Freitag, 11. Mai 2012

Wer braucht schon online-BürgerInnenbeteiligung?

Mit Landeshauptmann Günther Platter nimmt Tirol freiwillig und immer mehr die rote Laterne unter den österreichischen Bundesländern in die Hand. Im gestrigen Landtag folgte wieder so ein Beispiel: Sogar der Nationalrat kennt inzwischen die Möglichkeit, online BürgerInneninitiativen und Petitionen online einzubringen und zu unterstützen, nämlich hier.

Das ist ein wichtiges Instrument für PolitikerInnen, um Anregungen aus der Bevölkerung zu bekommen und gleich zu sehen, ob die Anliegen breit unterstützt werden. BürgerInnen sehen auch gleich, welche Anliegen von anderen an die Politik herangetragen werden.
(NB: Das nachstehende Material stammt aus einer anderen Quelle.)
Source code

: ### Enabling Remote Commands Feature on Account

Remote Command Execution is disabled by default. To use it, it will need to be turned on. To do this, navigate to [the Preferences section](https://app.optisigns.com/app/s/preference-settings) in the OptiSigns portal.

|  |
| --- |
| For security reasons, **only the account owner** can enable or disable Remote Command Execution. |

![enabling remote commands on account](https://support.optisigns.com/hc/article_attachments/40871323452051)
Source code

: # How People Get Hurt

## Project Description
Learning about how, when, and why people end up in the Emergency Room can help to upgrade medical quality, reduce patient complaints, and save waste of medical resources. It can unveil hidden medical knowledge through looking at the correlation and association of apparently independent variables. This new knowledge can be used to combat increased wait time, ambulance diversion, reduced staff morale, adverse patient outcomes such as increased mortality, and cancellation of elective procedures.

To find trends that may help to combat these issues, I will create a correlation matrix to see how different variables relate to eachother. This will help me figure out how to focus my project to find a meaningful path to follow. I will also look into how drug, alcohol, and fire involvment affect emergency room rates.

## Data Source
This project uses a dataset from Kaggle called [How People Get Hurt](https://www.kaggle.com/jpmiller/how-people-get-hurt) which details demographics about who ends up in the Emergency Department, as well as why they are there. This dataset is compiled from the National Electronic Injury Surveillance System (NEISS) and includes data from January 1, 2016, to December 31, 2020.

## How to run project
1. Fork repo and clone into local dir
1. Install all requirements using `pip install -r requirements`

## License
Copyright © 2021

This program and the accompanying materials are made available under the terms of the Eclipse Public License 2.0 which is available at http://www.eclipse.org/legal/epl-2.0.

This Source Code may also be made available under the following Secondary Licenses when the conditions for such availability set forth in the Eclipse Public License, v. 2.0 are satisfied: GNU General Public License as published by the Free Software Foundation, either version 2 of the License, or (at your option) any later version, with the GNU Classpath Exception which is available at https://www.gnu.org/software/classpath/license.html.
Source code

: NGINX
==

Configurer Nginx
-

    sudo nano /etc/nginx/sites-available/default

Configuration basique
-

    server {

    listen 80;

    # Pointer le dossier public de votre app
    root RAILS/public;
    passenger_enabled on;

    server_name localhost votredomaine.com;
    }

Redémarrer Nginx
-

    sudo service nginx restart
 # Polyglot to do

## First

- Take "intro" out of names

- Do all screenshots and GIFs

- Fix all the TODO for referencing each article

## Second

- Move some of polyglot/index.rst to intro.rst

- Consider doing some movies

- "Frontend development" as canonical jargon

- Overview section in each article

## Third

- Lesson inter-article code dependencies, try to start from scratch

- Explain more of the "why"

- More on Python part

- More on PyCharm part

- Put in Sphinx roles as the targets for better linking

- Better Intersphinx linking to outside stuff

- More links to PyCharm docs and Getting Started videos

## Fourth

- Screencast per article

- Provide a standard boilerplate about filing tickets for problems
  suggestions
Kurzum: Ein unschätzbarer Vorteil seit der Entwicklung des Internets. Das war früher nicht möglich und ist heute ganz einfach.

Wenn politische Parteien Entwicklungen wie diese nicht sehen und unterstützen, dann ist ihnen nicht zu helfen. Im gestrigen Landtag kam mein entsprechender Antrag zur Behandlung. Ich habe ihn erklärt, zustimmendes Nicken geerntet und dann: hat sich niemand von den AbgeordnetenkollegInnen dazu gemeldet, und die Regierungskoalition aus ÖVP und SPÖ hat den Antrag kommentarlos abgelehnt.
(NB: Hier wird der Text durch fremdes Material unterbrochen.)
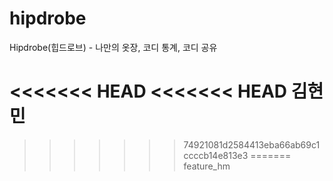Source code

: # hipdrobe
Hipdrobe(힙드로브) - 나만의 옷장, 코디 통계, 코디 공유

<<<<<<< HEAD
<<<<<<< HEAD
김현민
=======
>>>>>>> 74921081d2584413eba66ab69c1ccccb14e813e3
=======
>>>>>>> feature_hm
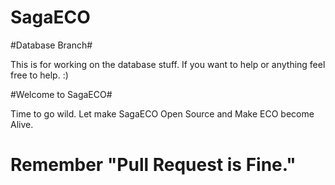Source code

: SagaECO
=======

#Database Branch#

This is for working on the database stuff. If you want to help or anything feel free to help. :)


#Welcome to SagaECO#

Time to go wild. Let make SagaECO Open Source and Make ECO become Alive.


Remember "Pull Request is Fine."
=======
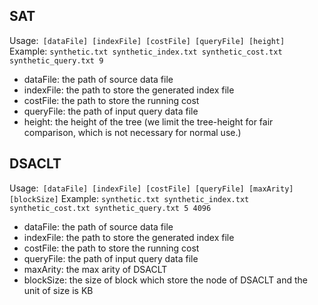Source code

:## SAT
Usage:` [dataFile] [indexFile] [costFile] [queryFile] [height]`
Example: `synthetic.txt synthetic_index.txt synthetic_cost.txt synthetic_query.txt 9`
- dataFile: the path of source data file
- indexFile: the path to store the generated index file
- costFile: the path to store the running cost
- queryFile: the path of input query data file
- height: the height of the tree (we limit the tree-height for fair comparison, which is not necessary for normal use.)

## DSACLT
Usage:` [dataFile] [indexFile] [costFile] [queryFile] [maxArity] [blockSize]`
Example: `synthetic.txt synthetic_index.txt synthetic_cost.txt synthetic_query.txt 5 4096`
- dataFile: the path of source data file
- indexFile: the path to store the generated index file
- costFile: the path to store the running cost
- queryFile: the path of input query data file
- maxArity: the max arity of DSACLT
- blockSize: the size of block which store the node of DSACLT and the unit of size is KB
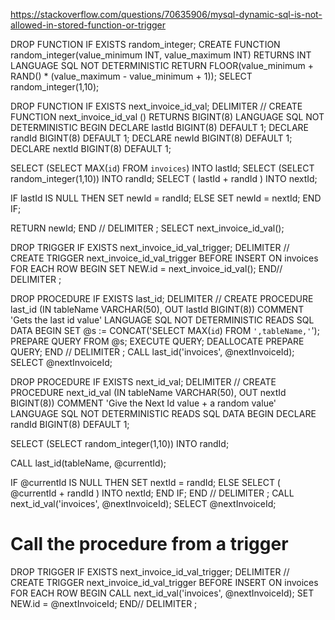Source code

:https://stackoverflow.com/questions/70635906/mysql-dynamic-sql-is-not-allowed-in-stored-function-or-trigger

DROP FUNCTION IF EXISTS random_integer;
CREATE FUNCTION random_integer(value_minimum INT, value_maximum INT)
RETURNS INT
LANGUAGE SQL
NOT DETERMINISTIC
RETURN FLOOR(value_minimum + RAND() * (value_maximum - value_minimum + 1));
SELECT random_integer(1,10);

DROP FUNCTION IF EXISTS next_invoice_id_val;
DELIMITER //
CREATE FUNCTION next_invoice_id_val ()
RETURNS BIGINT(8)
LANGUAGE SQL
NOT DETERMINISTIC
BEGIN
  DECLARE lastId BIGINT(8) DEFAULT 1;
  DECLARE randId BIGINT(8) DEFAULT 1;
  DECLARE newId BIGINT(8) DEFAULT 1;
  DECLARE nextId BIGINT(8) DEFAULT 1;

  SELECT (SELECT MAX(`id`) FROM `invoices`) INTO lastId;
  SELECT (SELECT random_integer(1,10)) INTO randId;
  SELECT ( lastId + randId ) INTO nextId;

  IF lastId IS NULL
  THEN
    SET newId = randId;
  ELSE
    SET newId = nextId;
  END IF;

  RETURN newId;
END //
DELIMITER ;
SELECT next_invoice_id_val();

DROP TRIGGER IF EXISTS next_invoice_id_val_trigger;
DELIMITER //
CREATE TRIGGER next_invoice_id_val_trigger
BEFORE INSERT
ON invoices FOR EACH ROW
BEGIN
  SET NEW.id = next_invoice_id_val();
END//
DELIMITER ;


DROP PROCEDURE IF EXISTS last_id;
DELIMITER //
CREATE PROCEDURE last_id (IN tableName VARCHAR(50), OUT lastId BIGINT(8))
COMMENT 'Gets the last id value'
LANGUAGE SQL
NOT DETERMINISTIC
READS SQL DATA
BEGIN
  SET @s := CONCAT('SELECT MAX(`id`) FROM `',tableName,'`');
  PREPARE QUERY FROM @s;
  EXECUTE QUERY;
  DEALLOCATE PREPARE QUERY;
END //
DELIMITER ;
CALL last_id('invoices', @nextInvoiceId);
SELECT @nextInvoiceId;

DROP PROCEDURE IF EXISTS next_id_val;
DELIMITER //
CREATE PROCEDURE next_id_val (IN tableName VARCHAR(50), OUT nextId BIGINT(8))
COMMENT 'Give the Next Id value + a random value'
LANGUAGE SQL
NOT DETERMINISTIC
READS SQL DATA
BEGIN
  DECLARE randId BIGINT(8) DEFAULT 1;

  SELECT (SELECT random_integer(1,10)) INTO randId;

  CALL last_id(tableName, @currentId);

  IF @currentId IS NULL
  THEN
    SET nextId = randId;
  ELSE
    SELECT ( @currentId + randId ) INTO nextId;
  END IF;
END //
DELIMITER ;
CALL next_id_val('invoices', @nextInvoiceId);
SELECT @nextInvoiceId;

# Call the procedure from a trigger
DROP TRIGGER IF EXISTS next_invoice_id_val_trigger;
DELIMITER //
CREATE TRIGGER next_invoice_id_val_trigger
BEFORE INSERT
ON invoices FOR EACH ROW
BEGIN
  CALL next_id_val('invoices', @nextInvoiceId);
  SET NEW.id = @nextInvoiceId;
END//
DELIMITER ;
Wer braucht schon diese lästigen BürgerInnen? Die behindern und PolitikerInnen ja nur bei unserer wichtigen Tätigkeit für - ja, für wen denn? Schon wieder dieses lästige Volk.
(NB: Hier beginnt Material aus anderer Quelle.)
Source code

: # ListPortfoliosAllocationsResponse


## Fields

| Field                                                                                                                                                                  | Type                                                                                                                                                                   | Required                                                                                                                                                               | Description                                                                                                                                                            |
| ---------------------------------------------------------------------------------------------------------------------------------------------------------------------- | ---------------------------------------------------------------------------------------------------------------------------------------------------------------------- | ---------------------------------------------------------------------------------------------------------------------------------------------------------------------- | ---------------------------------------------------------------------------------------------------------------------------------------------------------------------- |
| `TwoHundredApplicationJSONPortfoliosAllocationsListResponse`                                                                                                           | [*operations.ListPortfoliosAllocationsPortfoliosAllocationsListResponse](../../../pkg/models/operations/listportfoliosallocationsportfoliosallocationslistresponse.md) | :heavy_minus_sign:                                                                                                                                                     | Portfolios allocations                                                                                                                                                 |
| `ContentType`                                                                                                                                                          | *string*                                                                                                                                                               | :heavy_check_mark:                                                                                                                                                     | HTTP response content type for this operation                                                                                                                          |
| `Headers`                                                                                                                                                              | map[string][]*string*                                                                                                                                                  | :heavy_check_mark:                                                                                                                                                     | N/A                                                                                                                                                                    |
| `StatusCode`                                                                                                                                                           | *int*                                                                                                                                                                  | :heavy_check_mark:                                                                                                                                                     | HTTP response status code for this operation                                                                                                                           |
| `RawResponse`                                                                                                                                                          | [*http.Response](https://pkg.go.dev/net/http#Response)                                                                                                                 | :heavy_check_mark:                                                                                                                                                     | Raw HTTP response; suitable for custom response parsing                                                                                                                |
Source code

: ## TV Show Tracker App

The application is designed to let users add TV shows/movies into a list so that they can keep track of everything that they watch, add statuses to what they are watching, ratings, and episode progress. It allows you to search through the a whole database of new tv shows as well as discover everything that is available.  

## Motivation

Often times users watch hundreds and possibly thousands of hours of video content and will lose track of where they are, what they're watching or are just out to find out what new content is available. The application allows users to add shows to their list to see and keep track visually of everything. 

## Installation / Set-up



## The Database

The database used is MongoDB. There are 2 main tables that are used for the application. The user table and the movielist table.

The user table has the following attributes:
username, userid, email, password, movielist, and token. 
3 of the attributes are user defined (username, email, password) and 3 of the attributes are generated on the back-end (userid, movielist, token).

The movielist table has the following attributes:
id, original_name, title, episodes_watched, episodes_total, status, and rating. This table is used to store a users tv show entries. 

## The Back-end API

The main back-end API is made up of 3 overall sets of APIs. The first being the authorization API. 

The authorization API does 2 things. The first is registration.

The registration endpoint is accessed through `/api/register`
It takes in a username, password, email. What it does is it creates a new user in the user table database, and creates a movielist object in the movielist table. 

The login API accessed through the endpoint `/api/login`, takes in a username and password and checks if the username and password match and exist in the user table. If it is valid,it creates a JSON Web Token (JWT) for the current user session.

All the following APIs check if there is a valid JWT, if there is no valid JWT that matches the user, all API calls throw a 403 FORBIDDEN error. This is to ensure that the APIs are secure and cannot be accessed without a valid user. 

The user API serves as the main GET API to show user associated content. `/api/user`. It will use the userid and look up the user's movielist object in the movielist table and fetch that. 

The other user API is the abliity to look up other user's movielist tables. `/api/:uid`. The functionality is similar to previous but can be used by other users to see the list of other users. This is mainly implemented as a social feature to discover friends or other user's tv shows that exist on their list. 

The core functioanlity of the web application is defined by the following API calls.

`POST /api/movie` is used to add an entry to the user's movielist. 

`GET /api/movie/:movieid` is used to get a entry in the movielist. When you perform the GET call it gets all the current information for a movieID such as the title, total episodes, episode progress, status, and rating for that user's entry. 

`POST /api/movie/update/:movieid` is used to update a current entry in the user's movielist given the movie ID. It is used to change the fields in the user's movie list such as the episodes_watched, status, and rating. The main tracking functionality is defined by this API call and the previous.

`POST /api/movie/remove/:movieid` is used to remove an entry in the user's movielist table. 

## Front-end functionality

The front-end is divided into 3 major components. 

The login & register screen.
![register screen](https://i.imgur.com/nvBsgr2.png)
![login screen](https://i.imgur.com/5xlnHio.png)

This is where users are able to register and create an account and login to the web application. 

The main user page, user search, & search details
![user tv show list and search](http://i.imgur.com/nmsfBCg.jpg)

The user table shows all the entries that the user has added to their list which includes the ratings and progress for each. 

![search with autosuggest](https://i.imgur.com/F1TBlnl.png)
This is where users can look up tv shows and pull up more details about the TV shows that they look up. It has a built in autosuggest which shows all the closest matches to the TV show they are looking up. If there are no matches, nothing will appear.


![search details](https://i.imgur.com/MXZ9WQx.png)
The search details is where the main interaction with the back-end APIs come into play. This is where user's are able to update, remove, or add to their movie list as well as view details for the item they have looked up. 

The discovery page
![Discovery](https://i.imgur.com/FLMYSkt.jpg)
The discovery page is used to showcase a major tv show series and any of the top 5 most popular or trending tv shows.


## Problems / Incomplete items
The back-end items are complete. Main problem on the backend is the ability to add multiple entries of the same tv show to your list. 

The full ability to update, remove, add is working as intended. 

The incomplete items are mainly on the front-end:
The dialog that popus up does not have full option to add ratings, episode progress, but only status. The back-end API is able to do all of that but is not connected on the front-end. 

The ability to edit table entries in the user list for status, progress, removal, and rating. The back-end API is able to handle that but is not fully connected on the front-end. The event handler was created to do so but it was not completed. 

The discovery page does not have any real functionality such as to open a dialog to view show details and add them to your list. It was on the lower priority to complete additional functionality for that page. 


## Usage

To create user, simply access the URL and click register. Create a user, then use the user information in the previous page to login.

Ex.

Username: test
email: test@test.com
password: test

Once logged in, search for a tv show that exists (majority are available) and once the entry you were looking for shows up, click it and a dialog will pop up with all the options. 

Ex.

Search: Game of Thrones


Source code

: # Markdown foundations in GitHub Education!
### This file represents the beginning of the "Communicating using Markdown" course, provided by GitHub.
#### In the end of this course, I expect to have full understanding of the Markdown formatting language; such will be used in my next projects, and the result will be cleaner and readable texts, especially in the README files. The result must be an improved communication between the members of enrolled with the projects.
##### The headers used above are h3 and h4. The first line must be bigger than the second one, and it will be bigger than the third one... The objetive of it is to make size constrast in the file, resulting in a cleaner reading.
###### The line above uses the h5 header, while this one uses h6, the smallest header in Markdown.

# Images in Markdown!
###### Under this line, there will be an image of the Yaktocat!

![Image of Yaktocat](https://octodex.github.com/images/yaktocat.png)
Ähnlich wie dieser Online-Initiative ging es übrigens auch meinem ersten Antrag, die Sitzungen des Landtags live im Internet zu streamen. Ich habe dort nicht locker gelassen, und inzwischen gibt es das Streaming, und ich werde auch bei der Online-BürgerInnenbeteiligung nicht locker lassen.

Kommentare:

Anonym hat gesagt…

Kannst den Antrag online stellen? Vielleicht war er ja zu kompliziert formuliert ;)

Eine Twitter oder Facebook oder anonyme Kommentarfunktion wär beim Stream noch cool.

Anonym hat gesagt…

man muss damit vorsichtig sein - was glaubst wohl was herauskommt, lässt man abstimmen ob sich marokkanische drogendealer wieder vertschüssen sollten oder nicht - oder ob wir noch einmal 1,5 milliarden euro den griechen zahlen sollen?
adenauer sagte einmal,hätt ich immer aufs volk gehört, wäre deutschland weder eine westmacht noch bei der eu.
politik heisst auch führen und nicht nur dem volk nach dem maul reden. und dazu brauchts intelligenz und kein internet.
wenn du über jeden laubfrosch tirolweit abstimmen lässt verkommt die regierung zu einem witz.
selbstverständlich mehr bürgerbeteiligung - aber eben seriös und nach schweizer vorbild. und nicht schnell was von den piraten abkupfern, die im übrigen eine ganz andere piolitik als die etablierten parteien - zu der auch die grünen zählen - machen.

Anonym hat gesagt…

fi hat seit 2000 die hälfte der wähler verloren. passiert das der ach so bösen övp, ist der/die verantwortliche weg - das war bei der övp noch immer der fall.

bei der fi wird aber seit sie halb so stark wie 2000 ist in alter ostblockmanier diktiert.

Patrick Volz hat gesagt…

Online BürgerInneninitiativen und Petitionen Online sind zahnlos. Nur die persönliche Unterschrift am Amt/oder auf einer Unterschriftenliste zeigt, dass jemand eine Sache unterstützt.
Sinnvoll wäre eine Auflistung der Petitionen auf der Netzseite des Landtages, mit der Möglichkeit, dass der österr.Staatsbürger diese auf dem Gemeindeamt mit seiner Unterschrift unterstützen kann.